Copy each line of the following data that contains "stars".

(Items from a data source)
##############################
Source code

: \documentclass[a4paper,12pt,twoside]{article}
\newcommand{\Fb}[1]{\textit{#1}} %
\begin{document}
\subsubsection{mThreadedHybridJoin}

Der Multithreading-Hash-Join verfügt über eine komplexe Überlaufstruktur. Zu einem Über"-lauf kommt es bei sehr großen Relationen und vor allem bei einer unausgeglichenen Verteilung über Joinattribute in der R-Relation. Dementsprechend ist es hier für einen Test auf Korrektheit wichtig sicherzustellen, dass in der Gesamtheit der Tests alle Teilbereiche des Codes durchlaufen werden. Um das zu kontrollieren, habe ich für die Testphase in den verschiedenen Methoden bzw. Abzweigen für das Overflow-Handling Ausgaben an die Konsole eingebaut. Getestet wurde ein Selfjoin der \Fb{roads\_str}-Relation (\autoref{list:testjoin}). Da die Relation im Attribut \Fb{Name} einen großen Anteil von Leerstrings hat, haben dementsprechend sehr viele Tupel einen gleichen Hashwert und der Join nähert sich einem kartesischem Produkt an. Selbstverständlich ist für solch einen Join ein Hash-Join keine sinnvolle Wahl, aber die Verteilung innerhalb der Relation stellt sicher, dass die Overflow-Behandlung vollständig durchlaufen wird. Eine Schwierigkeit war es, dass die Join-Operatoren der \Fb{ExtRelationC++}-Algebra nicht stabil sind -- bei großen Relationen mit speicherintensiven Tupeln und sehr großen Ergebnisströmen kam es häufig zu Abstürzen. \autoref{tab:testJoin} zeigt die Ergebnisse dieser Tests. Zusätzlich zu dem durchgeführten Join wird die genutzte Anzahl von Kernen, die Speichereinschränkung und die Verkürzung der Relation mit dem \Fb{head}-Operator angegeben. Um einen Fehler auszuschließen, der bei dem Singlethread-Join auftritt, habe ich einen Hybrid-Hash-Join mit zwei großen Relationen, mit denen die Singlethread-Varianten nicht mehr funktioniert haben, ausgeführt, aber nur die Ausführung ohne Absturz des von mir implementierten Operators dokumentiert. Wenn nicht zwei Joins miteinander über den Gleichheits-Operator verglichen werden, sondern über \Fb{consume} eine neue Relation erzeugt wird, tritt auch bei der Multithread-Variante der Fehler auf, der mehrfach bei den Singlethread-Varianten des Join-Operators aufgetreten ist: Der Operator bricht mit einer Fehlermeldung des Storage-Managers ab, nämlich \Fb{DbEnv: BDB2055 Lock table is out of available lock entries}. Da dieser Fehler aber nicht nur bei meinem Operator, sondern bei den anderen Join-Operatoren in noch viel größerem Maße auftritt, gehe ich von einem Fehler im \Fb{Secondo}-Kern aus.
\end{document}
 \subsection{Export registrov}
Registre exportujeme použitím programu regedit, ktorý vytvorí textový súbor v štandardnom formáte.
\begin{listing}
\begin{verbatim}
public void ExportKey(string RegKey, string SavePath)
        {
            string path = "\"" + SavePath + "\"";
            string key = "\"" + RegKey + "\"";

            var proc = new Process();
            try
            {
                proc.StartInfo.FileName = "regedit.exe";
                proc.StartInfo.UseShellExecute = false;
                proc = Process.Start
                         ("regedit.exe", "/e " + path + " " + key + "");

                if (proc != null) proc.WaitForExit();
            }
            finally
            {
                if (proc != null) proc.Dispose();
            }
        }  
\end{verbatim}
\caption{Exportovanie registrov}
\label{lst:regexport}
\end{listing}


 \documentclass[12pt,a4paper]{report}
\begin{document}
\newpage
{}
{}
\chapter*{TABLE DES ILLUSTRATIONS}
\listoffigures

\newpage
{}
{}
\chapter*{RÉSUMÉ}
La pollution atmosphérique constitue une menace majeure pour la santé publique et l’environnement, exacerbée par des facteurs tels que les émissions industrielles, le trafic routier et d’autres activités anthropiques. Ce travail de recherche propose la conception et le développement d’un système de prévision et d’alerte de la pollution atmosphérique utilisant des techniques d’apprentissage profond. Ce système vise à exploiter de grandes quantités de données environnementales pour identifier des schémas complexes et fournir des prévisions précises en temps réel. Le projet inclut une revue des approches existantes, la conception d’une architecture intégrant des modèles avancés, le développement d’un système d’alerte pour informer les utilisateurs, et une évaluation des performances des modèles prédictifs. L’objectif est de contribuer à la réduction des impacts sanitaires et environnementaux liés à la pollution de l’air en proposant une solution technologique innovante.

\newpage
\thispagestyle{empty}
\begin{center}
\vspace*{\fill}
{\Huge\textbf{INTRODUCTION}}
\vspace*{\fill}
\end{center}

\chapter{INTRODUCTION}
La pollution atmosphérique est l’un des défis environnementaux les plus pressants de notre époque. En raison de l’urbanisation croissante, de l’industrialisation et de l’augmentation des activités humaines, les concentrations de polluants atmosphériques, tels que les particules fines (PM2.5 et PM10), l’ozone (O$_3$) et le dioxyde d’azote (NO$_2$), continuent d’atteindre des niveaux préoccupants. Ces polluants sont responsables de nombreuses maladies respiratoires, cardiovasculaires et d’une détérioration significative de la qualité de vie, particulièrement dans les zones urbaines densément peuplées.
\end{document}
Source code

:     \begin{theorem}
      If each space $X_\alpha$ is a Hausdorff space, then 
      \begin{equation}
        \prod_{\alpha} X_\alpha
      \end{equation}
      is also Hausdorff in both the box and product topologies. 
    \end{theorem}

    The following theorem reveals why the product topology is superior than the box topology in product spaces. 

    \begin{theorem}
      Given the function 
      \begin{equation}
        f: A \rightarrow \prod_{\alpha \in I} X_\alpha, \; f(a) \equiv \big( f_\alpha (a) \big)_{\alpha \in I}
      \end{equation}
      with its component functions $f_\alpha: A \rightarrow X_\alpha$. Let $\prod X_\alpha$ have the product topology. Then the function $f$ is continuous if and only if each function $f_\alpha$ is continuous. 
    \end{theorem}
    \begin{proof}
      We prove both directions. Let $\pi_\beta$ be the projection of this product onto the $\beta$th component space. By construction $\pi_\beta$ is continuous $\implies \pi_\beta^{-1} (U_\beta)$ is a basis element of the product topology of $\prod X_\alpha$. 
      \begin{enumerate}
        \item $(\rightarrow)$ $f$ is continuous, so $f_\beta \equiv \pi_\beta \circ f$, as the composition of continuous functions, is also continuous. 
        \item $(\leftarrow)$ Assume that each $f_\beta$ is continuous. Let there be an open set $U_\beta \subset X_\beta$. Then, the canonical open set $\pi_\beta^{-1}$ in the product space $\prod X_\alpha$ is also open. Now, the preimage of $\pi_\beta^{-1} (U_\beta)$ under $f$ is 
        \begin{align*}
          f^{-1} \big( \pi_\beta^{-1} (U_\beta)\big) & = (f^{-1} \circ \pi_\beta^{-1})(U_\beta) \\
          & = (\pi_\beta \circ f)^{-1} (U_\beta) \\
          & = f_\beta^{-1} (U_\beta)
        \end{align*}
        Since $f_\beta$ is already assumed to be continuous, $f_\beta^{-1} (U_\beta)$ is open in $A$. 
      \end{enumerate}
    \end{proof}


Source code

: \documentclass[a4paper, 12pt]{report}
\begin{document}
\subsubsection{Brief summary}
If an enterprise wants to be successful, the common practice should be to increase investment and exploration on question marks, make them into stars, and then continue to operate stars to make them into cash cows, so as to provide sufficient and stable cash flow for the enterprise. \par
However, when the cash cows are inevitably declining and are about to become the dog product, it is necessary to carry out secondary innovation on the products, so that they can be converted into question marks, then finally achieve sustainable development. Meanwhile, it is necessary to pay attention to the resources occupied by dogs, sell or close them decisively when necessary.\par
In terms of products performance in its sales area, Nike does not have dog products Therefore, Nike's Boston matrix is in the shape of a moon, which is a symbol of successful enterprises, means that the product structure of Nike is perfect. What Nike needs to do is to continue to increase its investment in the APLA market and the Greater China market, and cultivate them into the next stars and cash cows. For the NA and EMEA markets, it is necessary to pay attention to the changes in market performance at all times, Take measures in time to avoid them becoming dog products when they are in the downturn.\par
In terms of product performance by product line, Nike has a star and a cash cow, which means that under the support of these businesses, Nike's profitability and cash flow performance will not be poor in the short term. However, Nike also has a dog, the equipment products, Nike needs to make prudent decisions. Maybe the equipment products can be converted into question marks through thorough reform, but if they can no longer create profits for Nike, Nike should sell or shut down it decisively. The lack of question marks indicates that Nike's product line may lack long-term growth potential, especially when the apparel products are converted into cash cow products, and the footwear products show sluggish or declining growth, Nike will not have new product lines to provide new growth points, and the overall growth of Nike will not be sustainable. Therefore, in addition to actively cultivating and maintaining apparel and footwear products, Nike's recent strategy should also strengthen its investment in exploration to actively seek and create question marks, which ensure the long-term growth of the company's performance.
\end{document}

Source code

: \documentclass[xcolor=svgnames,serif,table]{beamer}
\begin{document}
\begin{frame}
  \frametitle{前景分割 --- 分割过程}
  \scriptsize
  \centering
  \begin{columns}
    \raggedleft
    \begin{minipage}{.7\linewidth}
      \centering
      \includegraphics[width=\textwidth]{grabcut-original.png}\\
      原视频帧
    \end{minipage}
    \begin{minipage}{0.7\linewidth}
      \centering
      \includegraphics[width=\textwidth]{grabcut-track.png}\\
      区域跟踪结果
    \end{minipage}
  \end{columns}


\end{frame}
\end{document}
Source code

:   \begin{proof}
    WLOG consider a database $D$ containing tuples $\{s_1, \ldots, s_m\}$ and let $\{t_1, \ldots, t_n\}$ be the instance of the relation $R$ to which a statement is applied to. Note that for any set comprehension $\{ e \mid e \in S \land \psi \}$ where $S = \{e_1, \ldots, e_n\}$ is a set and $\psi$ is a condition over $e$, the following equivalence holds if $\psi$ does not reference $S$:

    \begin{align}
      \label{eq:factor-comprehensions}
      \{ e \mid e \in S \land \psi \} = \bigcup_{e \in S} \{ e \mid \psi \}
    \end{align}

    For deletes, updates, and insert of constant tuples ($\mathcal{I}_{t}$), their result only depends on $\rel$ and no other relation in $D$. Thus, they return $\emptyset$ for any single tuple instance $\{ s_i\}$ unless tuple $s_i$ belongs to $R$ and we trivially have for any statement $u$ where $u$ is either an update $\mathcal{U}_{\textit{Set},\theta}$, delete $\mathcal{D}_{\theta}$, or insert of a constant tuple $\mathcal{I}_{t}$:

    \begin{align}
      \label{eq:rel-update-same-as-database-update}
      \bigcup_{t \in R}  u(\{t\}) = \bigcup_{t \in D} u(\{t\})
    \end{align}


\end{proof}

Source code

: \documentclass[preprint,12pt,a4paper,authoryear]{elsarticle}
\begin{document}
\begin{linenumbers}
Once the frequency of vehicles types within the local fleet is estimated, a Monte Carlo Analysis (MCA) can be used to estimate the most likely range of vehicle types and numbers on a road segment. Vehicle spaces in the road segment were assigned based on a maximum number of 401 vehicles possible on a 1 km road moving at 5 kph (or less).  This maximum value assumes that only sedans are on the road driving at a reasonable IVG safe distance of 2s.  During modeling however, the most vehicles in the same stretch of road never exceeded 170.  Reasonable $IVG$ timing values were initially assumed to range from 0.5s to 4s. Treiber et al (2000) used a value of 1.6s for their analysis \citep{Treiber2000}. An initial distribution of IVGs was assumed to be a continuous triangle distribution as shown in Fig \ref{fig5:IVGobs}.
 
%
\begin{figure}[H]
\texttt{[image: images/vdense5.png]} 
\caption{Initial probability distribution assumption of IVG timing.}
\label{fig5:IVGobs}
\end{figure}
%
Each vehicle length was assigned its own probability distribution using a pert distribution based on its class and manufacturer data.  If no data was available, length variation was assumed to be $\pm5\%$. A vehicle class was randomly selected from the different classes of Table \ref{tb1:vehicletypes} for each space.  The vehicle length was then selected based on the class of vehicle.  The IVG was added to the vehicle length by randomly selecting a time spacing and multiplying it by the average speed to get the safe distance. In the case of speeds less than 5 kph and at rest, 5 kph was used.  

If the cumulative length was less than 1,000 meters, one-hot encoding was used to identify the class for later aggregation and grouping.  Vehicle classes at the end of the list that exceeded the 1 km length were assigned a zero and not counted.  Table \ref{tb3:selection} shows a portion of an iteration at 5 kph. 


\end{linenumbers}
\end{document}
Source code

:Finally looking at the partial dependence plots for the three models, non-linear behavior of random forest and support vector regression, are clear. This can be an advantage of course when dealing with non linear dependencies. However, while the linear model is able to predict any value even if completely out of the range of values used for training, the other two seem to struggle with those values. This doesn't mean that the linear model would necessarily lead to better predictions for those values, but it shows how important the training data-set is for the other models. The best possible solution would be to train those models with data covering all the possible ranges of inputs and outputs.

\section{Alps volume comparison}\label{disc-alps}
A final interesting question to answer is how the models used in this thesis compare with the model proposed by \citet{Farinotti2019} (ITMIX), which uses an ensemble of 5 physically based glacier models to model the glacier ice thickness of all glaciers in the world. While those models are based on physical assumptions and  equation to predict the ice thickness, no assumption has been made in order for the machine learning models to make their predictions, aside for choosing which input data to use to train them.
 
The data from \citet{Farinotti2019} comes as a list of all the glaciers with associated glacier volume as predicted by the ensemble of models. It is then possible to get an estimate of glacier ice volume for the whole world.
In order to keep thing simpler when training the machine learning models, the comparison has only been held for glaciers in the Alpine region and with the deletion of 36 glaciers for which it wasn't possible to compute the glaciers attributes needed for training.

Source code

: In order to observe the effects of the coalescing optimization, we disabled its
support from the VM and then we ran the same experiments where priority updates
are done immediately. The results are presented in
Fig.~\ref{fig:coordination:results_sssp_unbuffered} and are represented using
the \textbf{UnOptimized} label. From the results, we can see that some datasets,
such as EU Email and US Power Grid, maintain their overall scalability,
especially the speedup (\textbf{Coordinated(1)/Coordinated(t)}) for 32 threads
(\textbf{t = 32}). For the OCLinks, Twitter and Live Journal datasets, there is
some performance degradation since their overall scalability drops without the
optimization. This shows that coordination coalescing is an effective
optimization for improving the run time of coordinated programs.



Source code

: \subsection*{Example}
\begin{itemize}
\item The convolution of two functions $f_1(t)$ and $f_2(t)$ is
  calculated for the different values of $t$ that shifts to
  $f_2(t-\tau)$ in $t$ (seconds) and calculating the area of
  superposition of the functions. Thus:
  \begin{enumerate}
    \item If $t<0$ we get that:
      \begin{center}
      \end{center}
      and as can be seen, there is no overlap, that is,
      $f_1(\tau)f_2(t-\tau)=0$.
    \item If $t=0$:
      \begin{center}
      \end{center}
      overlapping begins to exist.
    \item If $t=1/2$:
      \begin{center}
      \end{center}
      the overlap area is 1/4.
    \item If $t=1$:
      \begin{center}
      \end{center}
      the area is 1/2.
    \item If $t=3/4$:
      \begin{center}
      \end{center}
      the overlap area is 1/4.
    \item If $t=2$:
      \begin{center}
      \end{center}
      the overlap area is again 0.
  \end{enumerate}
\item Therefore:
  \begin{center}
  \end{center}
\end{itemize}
##############################
ANSWER SECTION ▸
If an enterprise wants to be successful, the common practice should be to increase investment and exploration on question marks, make them into stars, and then continue to operate stars to make them into cash cows, so as to provide sufficient and stable cash flow for the enterprise. \par
In terms of products performance in its sales area, Nike does not have dog products Therefore, Nike's Boston matrix is in the shape of a moon, which is a symbol of successful enterprises, means that the product structure of Nike is perfect. What Nike needs to do is to continue to increase its investment in the APLA market and the Greater China market, and cultivate them into the next stars and cash cows. For the NA and EMEA markets, it is necessary to pay attention to the changes in market performance at all times, Take measures in time to avoid them becoming dog products when they are in the downturn.\par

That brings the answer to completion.